Once the pictures are set aside, copy the records below exactly as they stand.

----- RECORDS FOR THIS EXERCISE -----

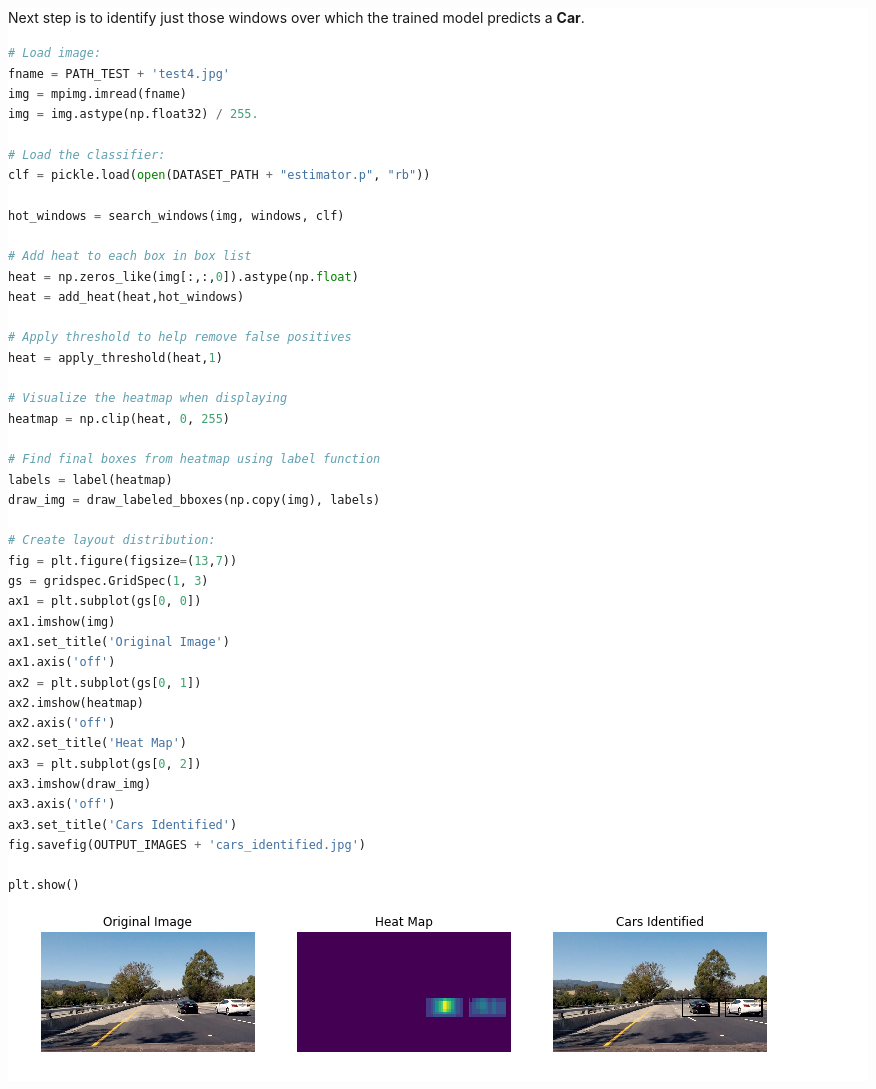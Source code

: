 
Next step is to identify just those windows over which the trained model predicts a **Car**. 


```python
# Load image:
fname = PATH_TEST + 'test4.jpg'
img = mpimg.imread(fname)
img = img.astype(np.float32) / 255.

# Load the classifier:
clf = pickle.load(open(DATASET_PATH + "estimator.p", "rb"))

hot_windows = search_windows(img, windows, clf) 

# Add heat to each box in box list
heat = np.zeros_like(img[:,:,0]).astype(np.float)
heat = add_heat(heat,hot_windows)
    
# Apply threshold to help remove false positives
heat = apply_threshold(heat,1)

# Visualize the heatmap when displaying    
heatmap = np.clip(heat, 0, 255)

# Find final boxes from heatmap using label function
labels = label(heatmap)
draw_img = draw_labeled_bboxes(np.copy(img), labels)

# Create layout distribution:
fig = plt.figure(figsize=(13,7))
gs = gridspec.GridSpec(1, 3)
ax1 = plt.subplot(gs[0, 0])
ax1.imshow(img)
ax1.set_title('Original Image')
ax1.axis('off')
ax2 = plt.subplot(gs[0, 1])
ax2.imshow(heatmap)
ax2.axis('off')
ax2.set_title('Heat Map')
ax3 = plt.subplot(gs[0, 2])
ax3.imshow(draw_img)
ax3.axis('off')
ax3.set_title('Cars Identified')
fig.savefig(OUTPUT_IMAGES + 'cars_identified.jpg')

plt.show()
```


![png](images/output_21_0.png)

-----

WRITTEN ANSWER:
Source code

: 
Next step is to identify just those windows over which the trained model predicts a **Car**. 


```python
# Load image:
fname = PATH_TEST + 'test4.jpg'
img = mpimg.imread(fname)
img = img.astype(np.float32) / 255.

# Load the classifier:
clf = pickle.load(open(DATASET_PATH + "estimator.p", "rb"))

hot_windows = search_windows(img, windows, clf) 

# Add heat to each box in box list
heat = np.zeros_like(img[:,:,0]).astype(np.float)
heat = add_heat(heat,hot_windows)
    
# Apply threshold to help remove false positives
heat = apply_threshold(heat,1)

# Visualize the heatmap when displaying    
heatmap = np.clip(heat, 0, 255)

# Find final boxes from heatmap using label function
labels = label(heatmap)
draw_img = draw_labeled_bboxes(np.copy(img), labels)

# Create layout distribution:
fig = plt.figure(figsize=(13,7))
gs = gridspec.GridSpec(1, 3)
ax1 = plt.subplot(gs[0, 0])
ax1.imshow(img)
ax1.set_title('Original Image')
ax1.axis('off')
ax2 = plt.subplot(gs[0, 1])
ax2.imshow(heatmap)
ax2.axis('off')
ax2.set_title('Heat Map')
ax3 = plt.subplot(gs[0, 2])
ax3.imshow(draw_img)
ax3.axis('off')
ax3.set_title('Cars Identified')
fig.savefig(OUTPUT_IMAGES + 'cars_identified.jpg')

plt.show()
```


![png](images/output_21_0.png)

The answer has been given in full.